See Jim, I might suggest that we just schedule a call with you separate, because we can get into the details on this a lot, to your liking and discuss it. But, if that's okay with you, maybe we can just schedule a call. And go through it in more detail.

J
Jim Murchie
Energy Income Partners

Sure. Louis, did you have something else?

L
Louis Lazzara
Energy Income Partners

Yeah. Just on slide six, when you guys looked at valuation there's vast majority of the S&P 500 companies, do not use DCF, as a metric, right? PE is much more commonly used. And if you look at the C-Corp comp that you guys presented here, the average forward P/E ratio is around 18.8 times, whereas Magellan is at 10.8%.

So that's a 75% difference, just on Bloomberg consensus estimates. Did you guys consider that sort of valuation gap, in this analysis? And when you came to your decision here, or did you only arrive at DCF.

J
Jeff Holman
Chief Financial Officer

No. We focus on the details. Although, we look at valuation, we didn't put it on here but we looked at valuation all kinds of ways, as we try to think about this -- and we have over the years. And we simply don't think that the gap is there in the way that some people might perceive. We think that this while -- we take your point clearly DCF is not something that's super calm as pretty -- on for midstream companies. And we're pretty in line. And actually look pretty good. So, we struggle, I need to see that there's some arbitrage there that was obviously missing.

J
Jim Murchie
Energy Income Partners

But on a P/E basis you guys clearly traded a discount relative to those concrete that are midstream companies, right? Is there a reason in your business -- like is there something I'm missing in terms of why your P/E would be depressed relative to the other -- the volumes and grades, some of those other guys?

J
Jeff Holman
Chief Financial Officer

I don't think I'm prepared to go into a lot of that on P/E, because we don't -- and frankly none of our investors ever bring up P/E with this either.
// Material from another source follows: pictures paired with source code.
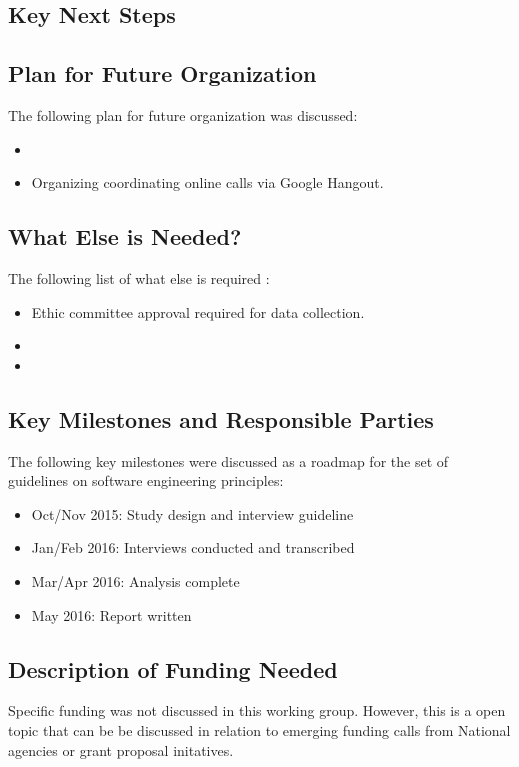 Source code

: \subsection{Key Next Steps}

\subsection{Plan for Future Organization}
The following plan for future organization was discussed:
\begin{itemize}
\item 
\item Organizing coordinating online calls via Google Hangout.
\end{itemize}

\subsection{What Else is Needed?}
The following list of what else is required :

\begin{itemize}
\item Ethic committee approval required for data collection.
\item 
\item 
\end{itemize}

\subsection{Key Milestones and Responsible Parties}
The following key milestones were discussed as a roadmap for the set of guidelines on software engineering principles:
\begin{itemize}
\item Oct/Nov 2015: Study design and interview guideline
\item Jan/Feb 2016: Interviews conducted and transcribed
\item Mar/Apr 2016: Analysis complete
\item May 2016: Report written
\end{itemize}

\subsection{Description of Funding Needed}
Specific funding was not discussed in this working group. However, this is a open topic that can be be discussed in relation to emerging funding calls from National agencies or grant proposal initatives.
So, it's hard for us to suddenly think about it, maybe in this terms.

L
Louis Lazzara
Energy Income Partners

Well, that's kind of the issue, right? That's the issue. The investors that hold you are through funds that are getting liquidated every day and the people that can't buy you, because you issue a K1 and 1099, who buy and sell things on PE and growth rates and earnings stability are the people that would change your valuation.

The people that own you that you're talking to can't possibly change the valuation, they already own you. It's only the new people that can change the way the stock is priced and they can't buy you, so long as you issue a K-1. So that's why we make that point. You get into the world of the S&P 500, it's -- DCF is not the metric.

M
Mike Mears
Chief Executive Officer

Just in the essence of time, I think, it would be better for us just to have this conversation one-on-one. And we want to have this conversation. So I'm not trying to push up. I just think that we need to move on and let's schedule a call, so we can talk about this in more detail, if that's okay with you.

L
Louis Lazzara
Energy Income Partners

Sure. Yes.

M
Mike Mears
Chief Executive Officer

All right.

L
Louis Lazzara
Energy Income Partners

Yes. Thanks.

M
Mike Mears
Chief Executive Officer

Thanks.

Operator

And those are all the questions we have at this time. Mr. Mears, I'll turn it back to you.

M
Mike Mears
Chief Executive Officer

All right. Well, I want to thank everyone for their time today and I want to thank you for your interest in Magellan and we will talk to you soon.

Operator

Ladies and gentlemen, that concludes our conference today. We thank you all for your participation. Have a great rest of your day and you may disconnect your line.